▸ YOUR OBJECTIVE: What lines in the records below include the word "rank"? Return each one.

▸ RECORDS SUPPLIED:
----
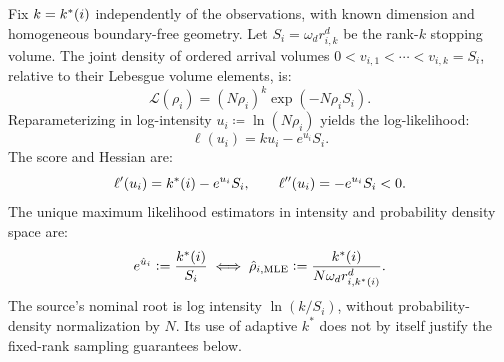 \begin{theorem}
  \label{thm:shell_mle}
  Fix $k=\kstar(i)$ independently of the observations, with known
  dimension and homogeneous boundary-free geometry. Let
  $S_i=\omega_dr_{i,k}^d$ be the rank-$k$ stopping volume.
  The joint density of ordered arrival volumes
  $0<v_{i,1}<\cdots<v_{i,k}=S_i$, relative to their Lebesgue volume
  elements, is:
  \begin{equation}
    \mathcal{L}(\rho_i)=(N\rho_i)^k\exp(-N\rho_iS_i).
    \label{eq:joint_shell_likelihood}
  \end{equation}
  Reparameterizing in log-intensity $u_i \coloneqq \ln(N \rho_i)$
  yields the log-likelihood:
  \begin{equation}
    \ell(u_i)=ku_i-e^{u_i}S_i.
    \label{eq:log_lik_ui}
  \end{equation}
  The score and Hessian are:
  \begin{equation}
    \ell'(u_i) = \kstar(i) - e^{u_i} S_i, \qquad \ell''(u_i) =
    -e^{u_i} S_i < 0.
    \label{eq:score_hessian_u}
  \end{equation}
  The unique maximum likelihood estimators in intensity and
  probability density space are:
  \begin{equation}
    e^{\hat{u}_i} \coloneqq \frac{\kstar(i)}{S_i} \iff \hat{\rho}_{i,
    \mathrm{MLE}} \coloneqq \frac{\kstar(i)}{N \omega_d r_{i, \kstar(i)}^d}.
    \label{eq:mle_densities}
  \end{equation}
  The source's nominal root is log intensity $\ln(k/S_i)$, without
  probability-density normalization by $N$. Its use of adaptive $k^*$
  does not by itself justify the fixed-rank sampling guarantees below.
\end{theorem}

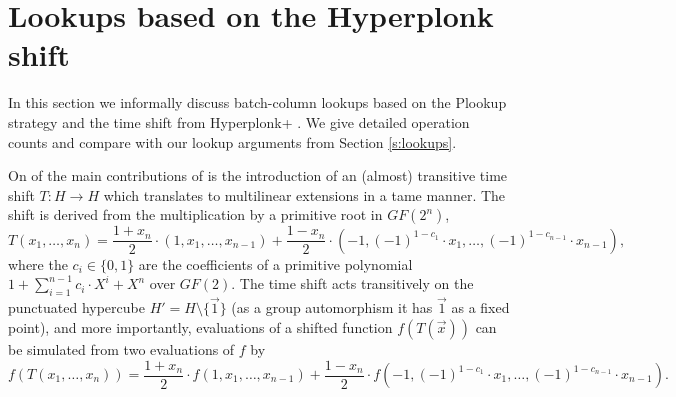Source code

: \documentclass[11pt]{article}
\theoremstyle{definition}
\theoremstyle{remark}
\begin{document}

\section{Lookups based on the Hyperplonk shift}
\label{s:hyperplonk}

In this section we informally discuss batch-column lookups based on the Plookup strategy and the time shift from Hyperplonk+ \cite{Hyperplonk}. 
We  give detailed operation counts and compare with our lookup arguments from Section \ref{s:lookups}.

On of the main contributions of \cite{Hyperplonk} is the introduction of an (almost) transitive time shift $T: H\rightarrow H$ which translates to multilinear extensions in a tame manner.  
The shift is derived from the multiplication by a primitive root in $GF(2^n)$, 
\[
T(x_1, \ldots, x_n) = \frac{1 + x_n}{2} \cdot (1, x_1,\ldots, x_{n-1}) + \frac{1 - x_n }{2} \cdot (- 1,(-1)^{1 - c_1}\cdot x_1,\ldots, (-1)^{1 - c_{n - 1}}\cdot x_{n-1}),
\]  
where the $c_i\in\{0,1\}$ are the coefficients of a primitive polynomial $1 + \sum_{i=1}^{n-1} c_i\cdot X^i + X^n$ over $GF(2)$.
The time shift acts transitively on the punctuated hypercube $H' = H\setminus\{\vec 1\}$ (as a group automorphism it has $\vec 1$ as a fixed point), and more importantly, evaluations of a shifted function $f(T(\vec x))$ can be simulated from two evaluations of $f$ by
\begin{equation}
\label{e:hyperplonk:shifted:function}
f(T(x_1, \ldots, x_n)) =  \frac{1 + x_n}{2} \cdot f(1, x_1,\ldots, x_{n-1}) + \frac{1 - x_n }{2} \cdot f(- 1,(-1)^{1 - c_1}\cdot x_1,\ldots, (-1)^{1 - c_{n - 1}}\cdot x_{n-1}).
\end{equation}
\end{document}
----
▸ SOLUTION FOR THIS TASK:
  $S_i=\omega_dr_{i,k}^d$ be the rank-$k$ stopping volume.
  does not by itself justify the fixed-rank sampling guarantees below.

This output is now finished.